Below are the records; restate word for word the lines from the first through the one containing "For this challenge", and only those.

-- Opening Marker --

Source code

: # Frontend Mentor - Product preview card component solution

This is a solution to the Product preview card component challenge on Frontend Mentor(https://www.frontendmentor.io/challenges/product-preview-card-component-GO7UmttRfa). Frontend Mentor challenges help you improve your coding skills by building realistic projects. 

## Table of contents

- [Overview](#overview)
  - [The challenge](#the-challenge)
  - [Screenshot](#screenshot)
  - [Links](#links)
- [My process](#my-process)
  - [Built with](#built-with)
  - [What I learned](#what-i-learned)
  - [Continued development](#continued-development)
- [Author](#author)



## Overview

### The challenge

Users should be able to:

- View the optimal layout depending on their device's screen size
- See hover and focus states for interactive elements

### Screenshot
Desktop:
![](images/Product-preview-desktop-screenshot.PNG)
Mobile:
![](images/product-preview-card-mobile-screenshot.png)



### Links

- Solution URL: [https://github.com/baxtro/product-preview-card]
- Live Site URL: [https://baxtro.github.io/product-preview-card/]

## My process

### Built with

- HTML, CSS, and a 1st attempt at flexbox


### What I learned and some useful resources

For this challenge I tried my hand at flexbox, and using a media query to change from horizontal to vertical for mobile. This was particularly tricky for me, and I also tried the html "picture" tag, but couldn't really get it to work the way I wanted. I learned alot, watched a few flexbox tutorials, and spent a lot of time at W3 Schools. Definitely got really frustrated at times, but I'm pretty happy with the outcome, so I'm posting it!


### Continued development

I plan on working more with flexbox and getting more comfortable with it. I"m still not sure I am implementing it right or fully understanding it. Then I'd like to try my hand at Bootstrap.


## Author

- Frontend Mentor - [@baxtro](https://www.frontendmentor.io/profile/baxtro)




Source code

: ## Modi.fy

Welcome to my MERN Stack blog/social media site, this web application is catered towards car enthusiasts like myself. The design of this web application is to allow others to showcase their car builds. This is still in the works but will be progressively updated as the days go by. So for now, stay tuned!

-- Closing Marker --

-- SOLUTION TO THIS TASK --
Source code

: # Frontend Mentor - Product preview card component solution

This is a solution to the Product preview card component challenge on Frontend Mentor(https://www.frontendmentor.io/challenges/product-preview-card-component-GO7UmttRfa). Frontend Mentor challenges help you improve your coding skills by building realistic projects. 

## Table of contents

- [Overview](#overview)
  - [The challenge](#the-challenge)
  - [Screenshot](#screenshot)
  - [Links](#links)
- [My process](#my-process)
  - [Built with](#built-with)
  - [What I learned](#what-i-learned)
  - [Continued development](#continued-development)
- [Author](#author)



## Overview

### The challenge

Users should be able to:

- View the optimal layout depending on their device's screen size
- See hover and focus states for interactive elements

### Screenshot
Desktop:
![](images/Product-preview-desktop-screenshot.PNG)
Mobile:
![](images/product-preview-card-mobile-screenshot.png)



### Links

- Solution URL: [https://github.com/baxtro/product-preview-card]
- Live Site URL: [https://baxtro.github.io/product-preview-card/]

## My process

### Built with

- HTML, CSS, and a 1st attempt at flexbox


### What I learned and some useful resources

For this challenge I tried my hand at flexbox, and using a media query to change from horizontal to vertical for mobile. This was particularly tricky for me, and I also tried the html "picture" tag, but couldn't really get it to work the way I wanted. I learned alot, watched a few flexbox tutorials, and spent a lot of time at W3 Schools. Definitely got really frustrated at times, but I'm pretty happy with the outcome, so I'm posting it!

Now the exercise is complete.